Project B: Data Visualization
Using one of the data sources mentioned in the previous project, find a dataset that interests you. Download it as a CSV file. Use Python to read in the CSV file as a Pandas
DataFrame. As a group, think of a specific question that might be addressed using this dataset, discuss which features of the data seem most important to answer your question, and then use the Python libraries Pandas
and Matplotlib
to select the features and make graphs that might help to answer your question about the data. Note, you will learn many sophisticated techniques for doing data analysis in later chapters, but for this project, you should stick to simply isolating some data and visualizing it using the tools present in this chapter.

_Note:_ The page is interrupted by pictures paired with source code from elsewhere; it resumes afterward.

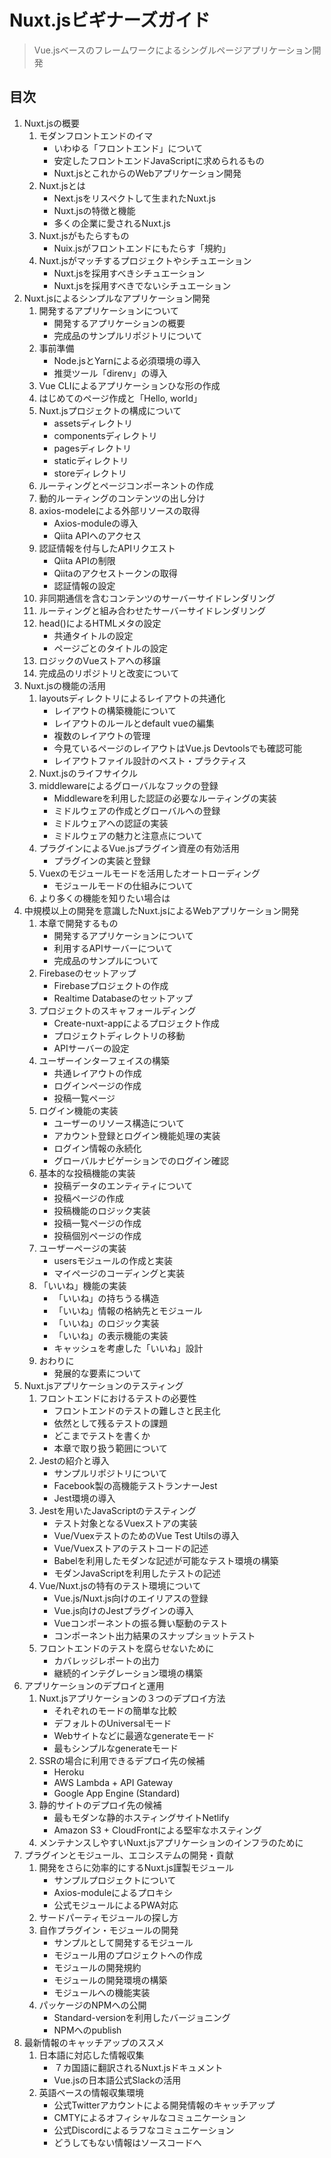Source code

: # Nuxt.jsビギナーズガイド
> Vue.jsベースのフレームワークによるシングルページアプリケーション開発

## 目次

1. Nuxt.jsの概要
    1. モダンフロントエンドのイマ
        - いわゆる「フロントエンド」について
        - 安定したフロントエンドJavaScriptに求められるもの
        - Nuxt.jsとこれからのWebアプリケーション開発
    2. Nuxt.jsとは
        - Next.jsをリスペクトして生まれたNuxt.js
        - Nuxt.jsの特徴と機能
        - 多くの企業に愛されるNuxt.js
    3. Nuxt.jsがもたらすもの
        - Nuix.jsがフロントエンドにもたらす「規約」
    4. Nuxt.jsがマッチするプロジェクトやシチュエーション
        - Nuxt.jsを採用すべきシチュエーション
        - Nuxt.jsを採用すべきでないシチュエーション
2. Nuxt.jsによるシンプルなアプリケーション開発
    1. 開発するアプリケーションについて
        - 開発するアプリケーションの概要
        - 完成品のサンプルリポジトリについて
    2. 事前準備
        - Node.jsとYarnによる必須環境の導入
        - 推奨ツール「direnv」の導入
    3. Vue CLIによるアプリケーションひな形の作成
    4. はじめてのページ作成と「Hello, world」
    5. Nuxt.jsプロジェクトの構成について
        - assetsディレクトリ
        - componentsディレクトリ
        - pagesディレクトリ
        - staticディレクトリ
        - storeディレクトリ
    6. ルーティングとページコンポーネントの作成
    7. 動的ルーティングのコンテンツの出し分け
    8. axios-modeleによる外部リソースの取得
        - Axios-moduleの導入
        - Qiita APIへのアクセス
    9. 認証情報を付与したAPIリクエスト
        - Qiita APIの制限
        - Qiitaのアクセストークンの取得
        - 認証情報の設定
    10. 非同期通信を含むコンテンツのサーバーサイドレンダリング
    11. ルーティングと組み合わせたサーバーサイドレンダリング
    12. head()によるHTMLメタの設定
        - 共通タイトルの設定
        - ページごとのタイトルの設定
    13. ロジックのVueストアへの移譲
    14. 完成品のリポジトリと改変について
3. Nuxt.jsの機能の活用
    1. layoutsディレクトリによるレイアウトの共通化
        - レイアウトの構築機能について
        - レイアウトのルールとdefault vueの編集
        - 複数のレイアウトの管理
        - 今見ているページのレイアウトはVue.js Devtoolsでも確認可能
        - レイアウトファイル設計のベスト・プラクティス
    2. Nuxt.jsのライフサイクル
    3. middlewareによるグローバルなフックの登録
        - Middlewareを利用した認証の必要なルーティングの実装
        - ミドルウェアの作成とグローバルへの登録
        - ミドルウェアへの認証の実装
        - ミドルウェアの魅力と注意点について
    4. プラグインによるVue.jsプラグイン資産の有効活用
        - プラグインの実装と登録
    5. Vuexのモジュールモードを活用したオートローディング
        - モジュールモードの仕組みについて
    6. より多くの機能を知りたい場合は
4. 中規模以上の開発を意識したNuxt.jsによるWebアプリケーション開発
    1. 本章で開発するもの
        - 開発するアプリケーションについて
        - 利用するAPIサーバーについて
        - 完成品のサンプルについて
    2. Firebaseのセットアップ
        - Firebaseプロジェクトの作成
        - Realtime Databaseのセットアップ
    3. プロジェクトのスキャフォールディング
        - Create-nuxt-appによるプロジェクト作成
        - プロジェクトディレクトリの移動
        - APIサーバーの設定
    4. ユーザーインターフェイスの構築
        - 共通レイアウトの作成
        - ログインページの作成
        - 投稿一覧ページ
    5. ログイン機能の実装
        - ユーザーのリソース構造について
        - アカウント登録とログイン機能処理の実装
        - ログイン情報の永続化
        - グローバルナビゲーションでのログイン確認
    6. 基本的な投稿機能の実装
        - 投稿データのエンティティについて
        - 投稿ページの作成
        - 投稿機能のロジック実装
        - 投稿一覧ページの作成
        - 投稿個別ページの作成
    7. ユーザーページの実装
        - usersモジュールの作成と実装
        - マイページのコーディングと実装
    8. 「いいね」機能の実装
        - 「いいね」の持ちうる構造
        - 「いいね」情報の格納先とモジュール
        - 「いいね」のロジック実装
        - 「いいね」の表示機能の実装
        - キャッシュを考慮した「いいね」設計
    9. おわりに
        - 発展的な要素について
5. Nuxt.jsアプリケーションのテスティング
    1. フロントエンドにおけるテストの必要性
        - フロントエンドのテストの難しさと民主化
        - 依然として残るテストの課題
        - どこまでテストを書くか
        - 本章で取り扱う範囲について
    2. Jestの紹介と導入
        - サンプルリポジトリについて
        - Facebook製の高機能テストランナーJest
        - Jest環境の導入
    3. Jestを用いたJavaScriptのテスティング
        - テスト対象となるVuexストアの実装
        - Vue/VuexテストのためのVue Test Utilsの導入
        - Vue/Vuexストアのテストコードの記述
        - Babelを利用したモダンな記述が可能なテスト環境の構築
        - モダンJavaScriptを利用したテストの記述
    4. Vue/Nuxt.jsの特有のテスト環境について
        - Vue.js/Nuxt.js向けのエイリアスの登録
        - Vue.js向けのJestプラグインの導入
        - Vueコンポーネントの振る舞い駆動のテスト
        - コンポーネント出力結果のスナップショットテスト
    5. フロントエンドのテストを腐らせないために
        - カバレッジレポートの出力
        - 継続的インテグレーション環境の構築
6. アプリケーションのデプロイと運用
    1. Nuxt.jsアプリケーションの３つのデプロイ方法
        - それぞれのモードの簡単な比較
        - デフォルトのUniversalモード
        - Webサイトなどに最適なgenerateモード
        - 最もシンプルなgenerateモード
    2. SSRの場合に利用できるデプロイ先の候補
        - Heroku
        - AWS Lambda + API Gateway
        - Google App Engine (Standard)
    3. 静的サイトのデプロイ先の候補
        - 最もモダンな静的ホスティングサイトNetlify
        - Amazon S3 + CloudFrontによる堅牢なホスティング
    4. メンテナンスしやすいNuxt.jsアプリケーションのインフラのために
7. プラグインとモジュール、エコシステムの開発・貢献
    1. 開発をさらに効率的にするNuxt.js謹製モジュール
        - サンプルプロジェクトについて
        - Axios-moduleによるプロキシ
        - 公式モジュールによるPWA対応
    2. サードパーティモジュールの探し方
    3. 自作プラグイン・モジュールの開発
        - サンプルとして開発するモジュール
        - モジュール用のプロジェクトへの作成
        - モジュールの開発規約
        - モジュールの開発環境の構築
        - モジュールへの機能実装
    4. パッケージのNPMへの公開
        - Standard-versionを利用したバージョニング
        - NPMへのpublish
8. 最新情報のキャッチアップのススメ
    1. 日本語に対応した情報収集
        - ７カ国語に翻訳されるNuxt.jsドキュメント
        - Vue.jsの日本語公式Slackの活用
    2. 英語ベースの情報収集環境
        - 公式Twitterアカウントによる開発情報のキャッチアップ
        - CMTYによるオフィシャルなコミュニケーション
        - 公式Discordによるラフなコミュニケーション
        - どうしてもない情報はソースコードへ
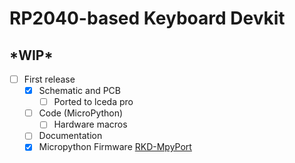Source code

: # RP2040-based Keyboard Devkit

## \*WIP\*

 - [ ] First release
   - [x] Schematic and PCB
     - [ ] Ported to lceda pro
   - [ ] Code (MicroPython)
     - [ ] Hardware macros
   - [ ] Documentation
   - [x] Micropython Firmware [RKD-MpyPort](https://github.com/PCX-LK/RKD-MpyPort)
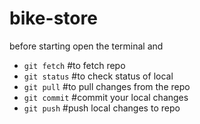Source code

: # bike-store

before starting open the terminal and
- `git fetch` #to fetch repo
- `git status` #to check status of local
- `git pull` #to pull changes from the repo
- `git commit` #commit your local changes
- `git push` #push local changes to repo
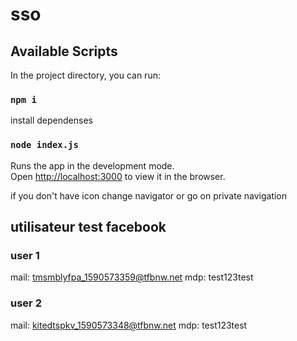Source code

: # sso

## Available Scripts

In the project directory, you can run:

### `npm i`

install dependenses

### `node index.js`

Runs the app in the development mode.<br />
Open [http://localhost:3000](http://localhost:3000) to view it in the browser.

if you don't have icon change navigator or go on private navigation<br />


## utilisateur test facebook
### user  1
mail: tmsmblyfpa_1590573359@tfbnw.net
mdp: test123test

### user  2
mail: kitedtspkv_1590573348@tfbnw.net
mdp: test123test
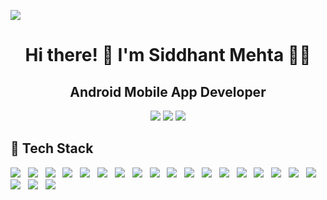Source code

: ![](https://komarev.com/ghpvc/?username=Siddhant23&color=blueviolet&style=flat&label=Profile+Hits)
<h1 align='center'>
  Hi there! 👋 I'm Siddhant Mehta 👨‍💻
</h1>
<h2 align='center'>
  Android Mobile App Developer
</h2>

<p align="center">

   <a href="mailto:mehtasiddhant23@gmail.com" target="_blank">
   <img src="https://img.shields.io/badge/-Gmail-c14438?style=flat&logo=Gmail&logoColor=white"/></a>
    
   <a href="https://www.linkedin.com/in/siddhant-mehta" target="_blank">
   <img src="https://img.shields.io/badge/-LinkedIn-blue?style=flat&logo=Linkedin&logoColor=white"/></a>
   
   <a href="https://github.com/Siddhant23" target="_blank">
   <img src="https://img.shields.io/badge/-Github-000?style=flat&logo=Github&logoColor=white"/></a>

</p>


##  🔨 Tech Stack

<p align="left">
  <img src="https://img.shields.io/badge/Android-3DDC84?style=for-the-badge&logo=android&logoColor=white" /> 
  &nbsp
  <img src="https://img.shields.io/badge/Kotlin-0095D5?&style=for-the-badge&logo=kotlin&logoColor=white" />
  &nbsp
  <img src="https://img.shields.io/badge/Android_Studio-3DDC84?style=for-the-badge&logo=android-studio&logoColor=white" /> 
  &nbsp
  <img src="https://img.shields.io/badge/Java-ED8B00?style=for-the-badge&logo=java&logoColor=white" /> 
  &nbsp
  <img src="https://img.shields.io/badge/firebase-ffca28?style=for-the-badge&logo=firebase&logoColor=black" /> 
  &nbsp
  <img src="https://img.shields.io/badge/Postman-FF6C37?style=for-the-badge&logo=Postman&logoColor=white" /> 
  &nbsp
   <img src="https://img.shields.io/badge/github-%23121011.svg?style=for-the-badge&logo=github&logoColor=white" />
 &nbsp
  <img src="https://img.shields.io/badge/Git-F05032?style=for-the-badge&logo=git&logoColor=white" /> 
  &nbsp
  <img src="https://img.shields.io/badge/Jira-0052CC?style=for-the-badge&logo=Jira&logoColor=white" />
   &nbsp
  <img src= "https://img.shields.io/badge/GitLab-330F63?style=for-the-badge&logo=gitlab&logoColor=white" />
  &nbsp
   <img src= "https://img.shields.io/badge/Sourcetree-0052CC?style=for-the-badge&logo=Sourcetree&logoColor=white" />
  &nbsp
    <img src= "https://img.shields.io/badge/Bitbucket-0747a6?style=for-the-badge&logo=bitbucket&logoColor=white" />
  &nbsp
      <img src= "https://img.shields.io/badge/SQLite-07405E?style=for-the-badge&logo=sqlite&logoColor=white" />
  &nbsp
    <img src= "https://img.shields.io/badge/GraphQl-E10098?style=for-the-badge&logo=graphql&logoColor=white" />
  &nbsp
     <img src= "https://img.shields.io/badge/gradle-02303A?style=for-the-badge&logo=gradle&logoColor=white" />
  &nbsp
     <img src= "https://img.shields.io/badge/Junit5-25A162?style=for-the-badge&logo=junit5&logoColor=white" />
  &nbsp
      <img src= "https://img.shields.io/badge/Jenkins-D24939?style=for-the-badge&logo=Jenkins&logoColor=white" />
  &nbsp
     <img src= "https://img.shields.io/badge/Amazon_AWS-FF9900?style=for-the-badge&logo=amazonaws&logoColor=white" />
  &nbsp
     <img src= "https://img.shields.io/badge/GitHub_Actions-2088FF?style=for-the-badge&logo=github-actions&logoColor=white" />
  &nbsp
     <img src= "https://img.shields.io/badge/Google_Play-414141?style=for-the-badge&logo=google-play&logoColor=white" />
  &nbsp
     <img src= "https://img.shields.io/badge/Trello-0052CC?style=for-the-badge&logo=trello&logoColor=white" />
  &nbsp
</p>

<!-- <img src="https://github-readme-streak-stats.herokuapp.com/?user=Siddhant23" /> -->
<!--   <img height="150" align="right" src="https://github-readme-stats.vercel.app/api?username=Siddhant23&count_private=true&include_all_commits=true" /> -->
<!--   <img src="https://github-readme-stats.vercel.app/api/top-langs/?username=Siddhant23&layout=compact" /> -->
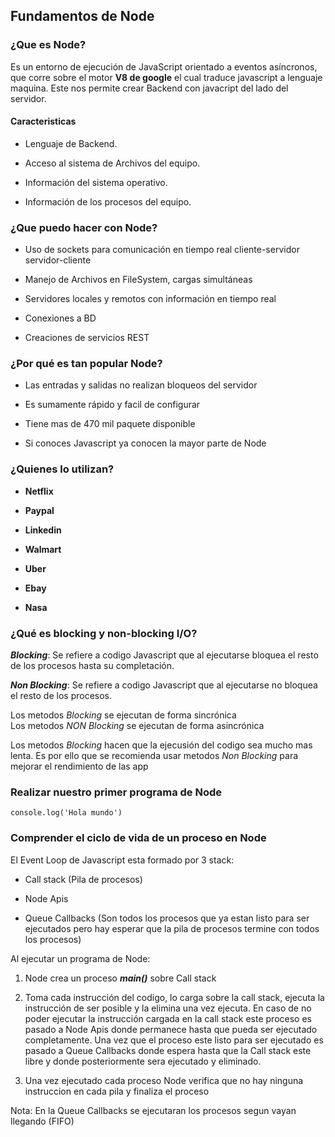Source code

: ## Fundamentos de Node

### ¿Que es Node?

Es un entorno de ejecución de JavaScript orientado a eventos asíncronos, que corre sobre el motor **V8 de google**
el cual traduce javascript a lenguaje maquina. Este nos permite crear Backend con javacript del lado del servidor.  

#### Caracteristicas 

- Lenguaje de Backend.

- Acceso al sistema de Archivos del equipo.

- Información del sistema operativo.

- Información de los procesos del equipo.

### ¿Que puedo hacer con Node?

- Uso de sockets para comunicación en tiempo real cliente-servidor servidor-cliente

- Manejo de Archivos en FileSystem, cargas simultáneas

- Servidores locales y remotos con información en tiempo real

- Conexiones a BD 

- Creaciones de servicios REST

### ¿Por qué es tan popular Node?

- Las entradas y salidas no realizan bloqueos del servidor

- Es sumamente rápido y facil de configurar

- Tiene mas de 470 mil paquete disponible

- Si conoces Javascript ya conocen la mayor parte de Node


### ¿Quienes lo utilizan?

- **Netflix**

- **Paypal**

- **Linkedin**

- **Walmart**

- **Uber**

- **Ebay**

- **Nasa**

### ¿Qué es blocking y non-blocking I/O?

***Blocking***: Se refiere a codigo Javascript que al ejecutarse bloquea el resto de los procesos hasta su completación.

***Non Blocking***: Se refiere a codigo Javascript que al ejecutarse no bloquea el resto de los procesos.

Los metodos _Blocking_ se ejecutan de forma sincrónica  
Los metodos _NON Blocking_ se ejecutan de forma asincrónica

Los metodos _Blocking_ hacen que la ejecusión del codigo sea mucho mas lenta. Es por ello que se recomienda usar metodos _Non Blocking_ para mejorar el rendimiento de las app 

### Realizar nuestro primer programa de Node

`console.log('Hola mundo')`

### Comprender el ciclo de vida de un proceso en Node

El Event Loop de Javascript esta formado por 3 stack: 

- Call stack (Pila de procesos)

- Node Apis

- Queue Callbacks (Son todos los procesos que ya estan listo para ser ejecutados pero hay esperar que la pila de procesos termine con todos los procesos)

Al ejecutar un programa de Node:

1) Node crea un proceso ***main()*** sobre Call stack

2) Toma cada instrucción del codigo, lo carga sobre la call stack, ejecuta la instrucción de ser posible y la elimina una vez ejecuta. En caso de no poder ejecutar la instrucción cargada en la call stack este proceso es pasado a Node Apis donde permanece hasta que pueda ser ejecutado completamente. Una vez que el proceso este listo para ser ejecutado es pasado a Queue Callbacks donde espera hasta que la Call stack este libre y donde posteriormente sera ejecutado y eliminado.

3) Una vez ejecutado cada proceso Node verifica que no hay ninguna instruccion en cada pila y finaliza el proceso

Nota: En la Queue Callbacks se ejecutaran los procesos segun vayan llegando (FIFO)


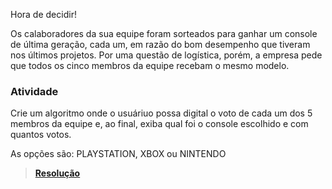 Hora de decidir!

<p>Os calaboradores da sua equipe foram sorteados para ganhar um console de última geração, cada um, em razão do bom desempenho que tiveram nos últimos projetos. Por uma questão de logística, porém, a empresa pede que todos os cinco membros da equipe recebam o mesmo modelo.</p>

<h3>Atividade</h3>

<p>Crie um algoritmo onde o usuáriuo possa digital o voto de cada um dos 5 membros da equipe e, ao final, exiba qual foi o console escolhido e com quantos votos.</p>

<p>As opções são: PLAYSTATION, XBOX ou NINTENDO</p>

> <b><a href="https://github.com/brunoesm07/Projeto_Fintech_ADS-FIAP/blob/main/Exerc%C3%ADcios%20em%20Python-FIAP/Vota%C3%A7%C3%A3o.py">Resolução</a></b>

Write a brief report on your findings.
Project C: Privacy, Ethics, and Bias
Identify at least one example from recent current events or news articles that is related to each of the following themes (starting references given in parentheses):
- Privacy concerns related to data collection (See the Protecting Personal Privacy website of the U.S. Government Accountability Office.)
- Ethics concerns related to data collection, including fair use of copyrighted materials (See the U.S. Copyright Office guidelines.)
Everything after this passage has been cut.